**WHAT TO WORK ON:**
Your task is to copy the stretch of lines in the records below that begins with the line containing "directamente a Arcadia." and ends with the line containing "declarándose independiente del estado español.", exactly as written, with nothing added.

┌──

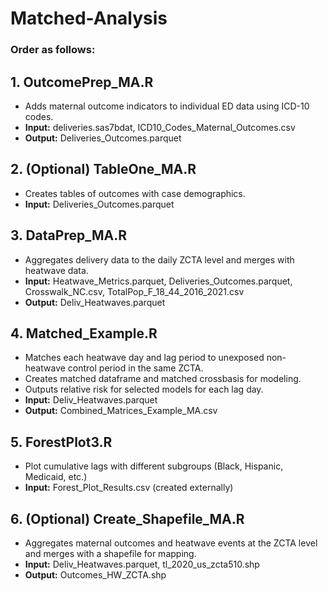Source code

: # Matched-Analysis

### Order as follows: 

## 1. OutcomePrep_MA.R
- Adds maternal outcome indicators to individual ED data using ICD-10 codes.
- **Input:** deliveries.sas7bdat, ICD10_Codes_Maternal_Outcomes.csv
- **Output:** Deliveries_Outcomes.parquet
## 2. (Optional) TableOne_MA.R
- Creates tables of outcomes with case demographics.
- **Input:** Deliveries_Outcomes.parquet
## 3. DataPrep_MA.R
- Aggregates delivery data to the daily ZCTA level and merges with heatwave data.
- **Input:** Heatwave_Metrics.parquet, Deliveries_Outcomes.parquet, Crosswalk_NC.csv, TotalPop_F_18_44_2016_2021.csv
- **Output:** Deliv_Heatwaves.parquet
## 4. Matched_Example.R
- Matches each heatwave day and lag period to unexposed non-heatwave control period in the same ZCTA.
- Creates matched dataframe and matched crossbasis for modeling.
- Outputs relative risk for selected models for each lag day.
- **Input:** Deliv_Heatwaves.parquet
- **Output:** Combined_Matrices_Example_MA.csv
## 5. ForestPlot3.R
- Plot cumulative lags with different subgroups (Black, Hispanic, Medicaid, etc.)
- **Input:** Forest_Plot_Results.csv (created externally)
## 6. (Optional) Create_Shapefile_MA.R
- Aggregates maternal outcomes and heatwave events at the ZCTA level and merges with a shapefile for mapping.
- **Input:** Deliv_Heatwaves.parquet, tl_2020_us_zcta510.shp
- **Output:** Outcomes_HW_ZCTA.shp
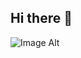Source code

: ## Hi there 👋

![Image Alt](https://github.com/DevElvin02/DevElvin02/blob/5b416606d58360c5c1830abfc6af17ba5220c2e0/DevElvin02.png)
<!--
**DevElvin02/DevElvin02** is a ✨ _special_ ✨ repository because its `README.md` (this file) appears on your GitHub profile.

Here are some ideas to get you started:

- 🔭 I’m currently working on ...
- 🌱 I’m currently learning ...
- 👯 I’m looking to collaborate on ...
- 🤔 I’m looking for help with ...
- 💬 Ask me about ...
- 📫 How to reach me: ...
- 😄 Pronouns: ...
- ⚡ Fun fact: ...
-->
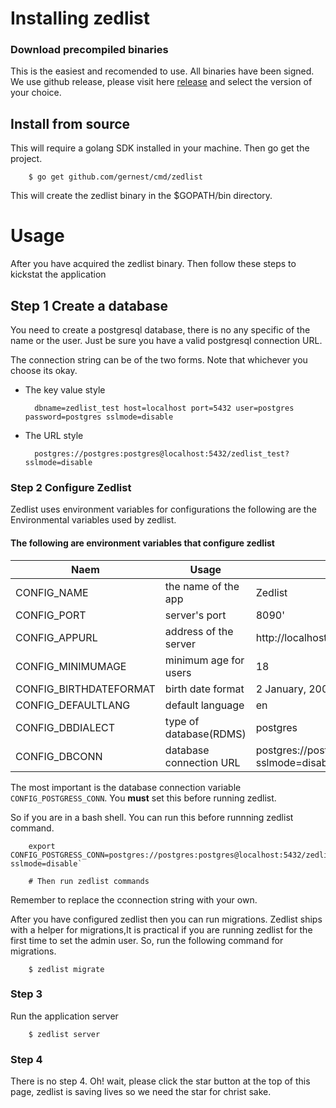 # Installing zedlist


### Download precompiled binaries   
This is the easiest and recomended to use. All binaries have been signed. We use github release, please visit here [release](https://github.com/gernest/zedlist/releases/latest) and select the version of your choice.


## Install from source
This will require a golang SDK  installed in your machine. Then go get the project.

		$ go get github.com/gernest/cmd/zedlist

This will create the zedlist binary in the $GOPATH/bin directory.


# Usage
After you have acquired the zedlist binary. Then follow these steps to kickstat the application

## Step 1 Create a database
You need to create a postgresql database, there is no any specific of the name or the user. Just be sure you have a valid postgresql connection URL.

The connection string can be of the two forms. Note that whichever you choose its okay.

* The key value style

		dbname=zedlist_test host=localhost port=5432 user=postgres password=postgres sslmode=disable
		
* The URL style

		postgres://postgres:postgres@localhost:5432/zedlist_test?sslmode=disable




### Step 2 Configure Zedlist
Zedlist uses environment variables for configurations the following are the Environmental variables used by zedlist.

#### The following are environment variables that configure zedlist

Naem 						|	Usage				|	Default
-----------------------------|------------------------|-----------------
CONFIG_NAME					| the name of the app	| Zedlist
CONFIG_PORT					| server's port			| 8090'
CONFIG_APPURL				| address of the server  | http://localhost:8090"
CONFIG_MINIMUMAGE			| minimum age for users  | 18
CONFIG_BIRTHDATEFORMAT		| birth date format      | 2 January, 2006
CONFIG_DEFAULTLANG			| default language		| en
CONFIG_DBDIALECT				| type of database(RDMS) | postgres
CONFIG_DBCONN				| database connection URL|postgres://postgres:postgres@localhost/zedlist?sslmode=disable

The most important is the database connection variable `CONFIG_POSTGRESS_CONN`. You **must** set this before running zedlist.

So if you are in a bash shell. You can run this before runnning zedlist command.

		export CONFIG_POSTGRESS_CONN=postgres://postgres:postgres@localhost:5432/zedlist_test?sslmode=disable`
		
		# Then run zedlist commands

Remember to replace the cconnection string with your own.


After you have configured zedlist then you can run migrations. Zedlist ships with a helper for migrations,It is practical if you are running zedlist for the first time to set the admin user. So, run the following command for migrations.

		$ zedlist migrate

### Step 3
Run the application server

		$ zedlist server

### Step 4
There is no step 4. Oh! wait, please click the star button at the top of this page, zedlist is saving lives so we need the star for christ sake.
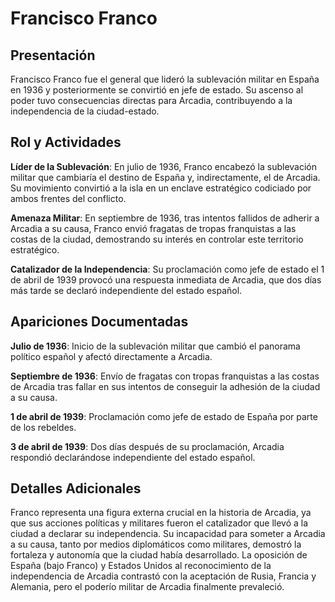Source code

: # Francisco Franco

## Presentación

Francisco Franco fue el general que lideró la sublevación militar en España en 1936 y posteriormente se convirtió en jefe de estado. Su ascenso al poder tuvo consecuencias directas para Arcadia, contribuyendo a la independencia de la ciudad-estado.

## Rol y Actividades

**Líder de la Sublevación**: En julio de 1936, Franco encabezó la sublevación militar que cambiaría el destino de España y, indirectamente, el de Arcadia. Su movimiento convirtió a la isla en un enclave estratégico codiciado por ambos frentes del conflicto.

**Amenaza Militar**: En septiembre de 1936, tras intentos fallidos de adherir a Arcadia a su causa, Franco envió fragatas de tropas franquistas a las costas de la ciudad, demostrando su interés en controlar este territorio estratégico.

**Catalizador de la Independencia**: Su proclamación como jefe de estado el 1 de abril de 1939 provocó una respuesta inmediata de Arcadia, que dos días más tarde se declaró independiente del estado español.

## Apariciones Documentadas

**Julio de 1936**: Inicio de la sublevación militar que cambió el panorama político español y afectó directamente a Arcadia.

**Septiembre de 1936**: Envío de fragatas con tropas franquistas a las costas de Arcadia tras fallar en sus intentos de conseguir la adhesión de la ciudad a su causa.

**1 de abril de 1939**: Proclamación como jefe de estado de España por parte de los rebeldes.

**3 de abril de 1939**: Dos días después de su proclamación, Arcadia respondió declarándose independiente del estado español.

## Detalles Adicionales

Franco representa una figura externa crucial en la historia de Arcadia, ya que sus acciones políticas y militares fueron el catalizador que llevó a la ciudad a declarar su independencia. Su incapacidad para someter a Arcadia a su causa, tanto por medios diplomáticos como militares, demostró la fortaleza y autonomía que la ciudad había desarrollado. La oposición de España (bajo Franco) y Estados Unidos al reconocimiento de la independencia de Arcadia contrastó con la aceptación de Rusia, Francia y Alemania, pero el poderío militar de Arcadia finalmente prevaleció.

└──

**RESULT FOR THIS EXERCISE:**
**Julio de 1936**: Inicio de la sublevación militar que cambió el panorama político español y afectó directamente a Arcadia.

**Septiembre de 1936**: Envío de fragatas con tropas franquistas a las costas de Arcadia tras fallar en sus intentos de conseguir la adhesión de la ciudad a su causa.

**1 de abril de 1939**: Proclamación como jefe de estado de España por parte de los rebeldes.

**3 de abril de 1939**: Dos días después de su proclamación, Arcadia respondió declarándose independiente del estado español.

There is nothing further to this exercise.